» Your goal: Please repeat every record exactly, leaving out any pictures.

» Entries shown:
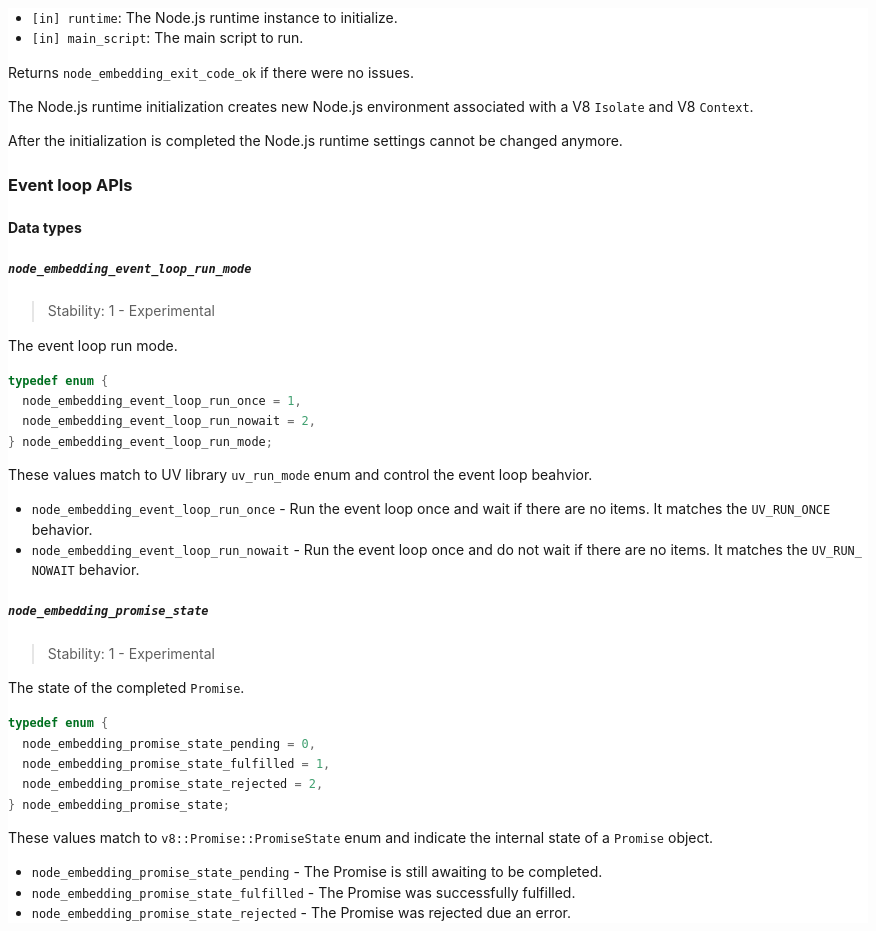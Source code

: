 - `[in] runtime`: The Node.js runtime instance to initialize.
- `[in] main_script`: The main script to run.

Returns `node_embedding_exit_code_ok` if there were no issues.

The Node.js runtime initialization creates new Node.js environment associated
with a V8 `Isolate` and V8 `Context`.

After the initialization is completed the Node.js runtime settings cannot be
changed anymore.

### Event loop APIs

#### Data types

##### `node_embedding_event_loop_run_mode`



> Stability: 1 - Experimental

The event loop run mode.

```c
typedef enum {
  node_embedding_event_loop_run_once = 1,
  node_embedding_event_loop_run_nowait = 2,
} node_embedding_event_loop_run_mode;
```

These values match to UV library `uv_run_mode` enum and control the event loop
beahvior.

- `node_embedding_event_loop_run_once` - Run the event loop once and wait if
  there are no items. It matches the `UV_RUN_ONCE` behavior.
- `node_embedding_event_loop_run_nowait` - Run the event loop once and do not
  wait if there are no items. It matches the `UV_RUN_NOWAIT` behavior.

##### `node_embedding_promise_state`



> Stability: 1 - Experimental

The state of the completed `Promise`.

```c
typedef enum {
  node_embedding_promise_state_pending = 0,
  node_embedding_promise_state_fulfilled = 1,
  node_embedding_promise_state_rejected = 2,
} node_embedding_promise_state;
```

These values match to `v8::Promise::PromiseState` enum and indicate the internal
state of a `Promise` object.

- `node_embedding_promise_state_pending` - The Promise is still awaiting to
  be completed.
- `node_embedding_promise_state_fulfilled` - The Promise was successfully
  fulfilled.
- `node_embedding_promise_state_rejected` - The Promise was rejected due an
  error.


[Builder pattern]: https://en.wikipedia.org/wiki/Builder_pattern
[CLI options]: cli.md
[`process.memoryUsage()`]: process.md#processmemoryusage
[deprecation policy]: deprecations.md
[embedtest.cc]: https://github.com/nodejs/node/blob/HEAD/test/embedding/embedtest.cc
[test_embedding]: https://github.com/nodejs/node/blob/HEAD/test/embedding
[node-api]: n-api.md
[src/node.h]: https://github.com/nodejs/node/blob/HEAD/src/node.h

» Written solution:
Source code

: - `[in] runtime`: The Node.js runtime instance to initialize.
- `[in] main_script`: The main script to run.

Returns `node_embedding_exit_code_ok` if there were no issues.

The Node.js runtime initialization creates new Node.js environment associated
with a V8 `Isolate` and V8 `Context`.

After the initialization is completed the Node.js runtime settings cannot be
changed anymore.

### Event loop APIs

#### Data types

##### `node_embedding_event_loop_run_mode`



> Stability: 1 - Experimental

The event loop run mode.

```c
typedef enum {
  node_embedding_event_loop_run_once = 1,
  node_embedding_event_loop_run_nowait = 2,
} node_embedding_event_loop_run_mode;
```

These values match to UV library `uv_run_mode` enum and control the event loop
beahvior.

- `node_embedding_event_loop_run_once` - Run the event loop once and wait if
  there are no items. It matches the `UV_RUN_ONCE` behavior.
- `node_embedding_event_loop_run_nowait` - Run the event loop once and do not
  wait if there are no items. It matches the `UV_RUN_NOWAIT` behavior.

##### `node_embedding_promise_state`



> Stability: 1 - Experimental

The state of the completed `Promise`.

```c
typedef enum {
  node_embedding_promise_state_pending = 0,
  node_embedding_promise_state_fulfilled = 1,
  node_embedding_promise_state_rejected = 2,
} node_embedding_promise_state;
```

These values match to `v8::Promise::PromiseState` enum and indicate the internal
state of a `Promise` object.

- `node_embedding_promise_state_pending` - The Promise is still awaiting to
  be completed.
- `node_embedding_promise_state_fulfilled` - The Promise was successfully
  fulfilled.
- `node_embedding_promise_state_rejected` - The Promise was rejected due an
  error.


[Builder pattern]: https://en.wikipedia.org/wiki/Builder_pattern
[CLI options]: cli.md
[`process.memoryUsage()`]: process.md#processmemoryusage
[deprecation policy]: deprecations.md
[embedtest.cc]: https://github.com/nodejs/node/blob/HEAD/test/embedding/embedtest.cc
[test_embedding]: https://github.com/nodejs/node/blob/HEAD/test/embedding
[node-api]: n-api.md
[src/node.h]: https://github.com/nodejs/node/blob/HEAD/src/node.h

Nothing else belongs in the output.